Thursday Oil Market Analysis

Last week, I noted that oil finally moved through the 96/98 price level, which had been providing major support for a few weeks. This move signaled a shorting opportunity. However, underlying the oil market is this change in the underlying fundamentals:

This is something I've been talking about for some time: increased demand from the developing world is providing a floor for oil prices. That being said, let's take a look at the charts:


Oil prices have clearly moved through technical support and are now resting in the 92-94 price area. All the EMAs are moving lower and the shorter EMAs are below the longer EMAs. Prices are using the EMAs for technical resistance, another bear market characteristic. Momentum is weak. But most importantly, prices are below the 200 day EMA, the line delineating the difference between a bull and bear market.


On the 5-minute chart, the 95/95.5 are is providing upside resistance. This was the lower boundary of previous support. The 93 area is providing short-term support. However, the primary trend from last week is one of sideways consolidation.
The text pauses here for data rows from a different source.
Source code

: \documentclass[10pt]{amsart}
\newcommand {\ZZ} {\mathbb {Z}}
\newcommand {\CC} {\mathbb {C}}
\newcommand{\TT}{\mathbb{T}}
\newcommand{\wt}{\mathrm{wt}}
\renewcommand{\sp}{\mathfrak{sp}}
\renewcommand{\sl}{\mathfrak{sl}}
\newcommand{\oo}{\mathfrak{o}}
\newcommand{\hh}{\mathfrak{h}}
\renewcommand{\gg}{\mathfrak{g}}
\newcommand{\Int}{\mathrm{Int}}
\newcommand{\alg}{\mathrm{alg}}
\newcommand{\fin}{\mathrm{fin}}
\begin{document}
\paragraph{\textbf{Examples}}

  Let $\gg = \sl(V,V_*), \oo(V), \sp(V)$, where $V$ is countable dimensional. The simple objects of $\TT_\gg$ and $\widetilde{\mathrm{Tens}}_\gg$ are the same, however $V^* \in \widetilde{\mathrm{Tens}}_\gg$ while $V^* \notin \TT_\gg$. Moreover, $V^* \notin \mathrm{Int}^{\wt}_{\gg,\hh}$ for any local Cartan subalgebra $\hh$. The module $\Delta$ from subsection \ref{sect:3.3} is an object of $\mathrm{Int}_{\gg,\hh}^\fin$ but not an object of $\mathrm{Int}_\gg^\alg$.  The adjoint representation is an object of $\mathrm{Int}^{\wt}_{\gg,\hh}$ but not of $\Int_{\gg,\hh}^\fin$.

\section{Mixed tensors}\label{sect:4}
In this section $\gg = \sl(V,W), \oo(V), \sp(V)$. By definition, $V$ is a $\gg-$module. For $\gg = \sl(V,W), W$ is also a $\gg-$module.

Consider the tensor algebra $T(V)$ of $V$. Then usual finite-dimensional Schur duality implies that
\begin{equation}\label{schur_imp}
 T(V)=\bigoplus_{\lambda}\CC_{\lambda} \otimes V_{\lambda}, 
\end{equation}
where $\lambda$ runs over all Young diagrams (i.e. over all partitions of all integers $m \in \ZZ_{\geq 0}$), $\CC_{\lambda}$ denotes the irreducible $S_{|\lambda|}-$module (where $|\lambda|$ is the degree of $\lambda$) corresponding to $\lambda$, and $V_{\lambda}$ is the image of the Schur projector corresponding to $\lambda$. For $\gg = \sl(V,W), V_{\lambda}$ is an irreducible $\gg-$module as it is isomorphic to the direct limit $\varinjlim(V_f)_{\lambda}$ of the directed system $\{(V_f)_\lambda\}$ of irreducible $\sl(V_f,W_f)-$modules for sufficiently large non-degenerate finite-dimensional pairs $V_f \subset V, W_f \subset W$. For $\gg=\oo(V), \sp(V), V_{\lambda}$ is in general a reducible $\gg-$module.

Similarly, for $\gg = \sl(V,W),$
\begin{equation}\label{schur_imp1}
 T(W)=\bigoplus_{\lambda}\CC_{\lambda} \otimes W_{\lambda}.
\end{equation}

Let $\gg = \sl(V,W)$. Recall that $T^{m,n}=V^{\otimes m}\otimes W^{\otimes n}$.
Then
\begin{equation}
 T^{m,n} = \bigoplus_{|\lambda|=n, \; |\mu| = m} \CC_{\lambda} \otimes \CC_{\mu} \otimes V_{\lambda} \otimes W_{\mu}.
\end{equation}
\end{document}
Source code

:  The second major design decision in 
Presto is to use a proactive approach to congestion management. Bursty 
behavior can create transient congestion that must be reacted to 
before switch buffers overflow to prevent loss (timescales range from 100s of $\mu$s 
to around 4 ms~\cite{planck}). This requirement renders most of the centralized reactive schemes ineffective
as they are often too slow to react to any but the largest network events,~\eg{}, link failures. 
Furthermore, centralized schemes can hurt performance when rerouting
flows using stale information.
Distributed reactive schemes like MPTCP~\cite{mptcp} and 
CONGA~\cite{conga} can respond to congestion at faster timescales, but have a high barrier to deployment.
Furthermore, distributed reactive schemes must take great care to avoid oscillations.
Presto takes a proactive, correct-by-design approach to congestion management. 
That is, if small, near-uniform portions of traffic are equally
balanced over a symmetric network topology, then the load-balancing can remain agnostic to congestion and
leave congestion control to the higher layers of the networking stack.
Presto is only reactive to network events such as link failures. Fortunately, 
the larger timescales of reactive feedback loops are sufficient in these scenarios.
The oil market is caught between two different issues. In the short-term, there is concern about the pace of expansion. Lower growth = lower oil demand = lower prices. However, as I pointed out above, there has been a strong, fundamental, long-term shift in the world's oil demand as countries like India and China have grown with their demand has supplementing US/EU demand, providing a long-term floor under prices. But currently, these countries are also tying to slow growth due to increased inflationary pressures within their respective countries. In other words, there is currently a great deal of negative sentiment weighing down oil prices.

1 comment:

esong_98 said...

The IEA announced that it was going to release 60 million barrels of oil next month. Hopefully, this will cause speculators to sell on the oil markets. I believe speculators will start bringing oil prices down if somehow the international community can remove Ghadafi from power. From the perspective of oil prices, Obama's Lybia policy has been a mistake.

Another factor causing pressure on oil prices to fall is the high probability of a double dip recession. Once again, the job claims data was poor. I expect the next jobs report in July to be very weak. I can see the unemployment rate moving up to 9.2 or 9.3 percent. The odds that the Republicans will retake the White House in 2012 in my estimation is now better than 50-50. However, Obama still has the best chance to be president in February, 2013 than any single other candidate.

The economy may be in a depression. A depression need not be a single severe recession. In fact, most depressions are a tale of multiple recessions. For example, the Great Depression was a tale of two recessions, 1929 and 1937. At the very least, the US economy has been in a period like Japan's lost decade.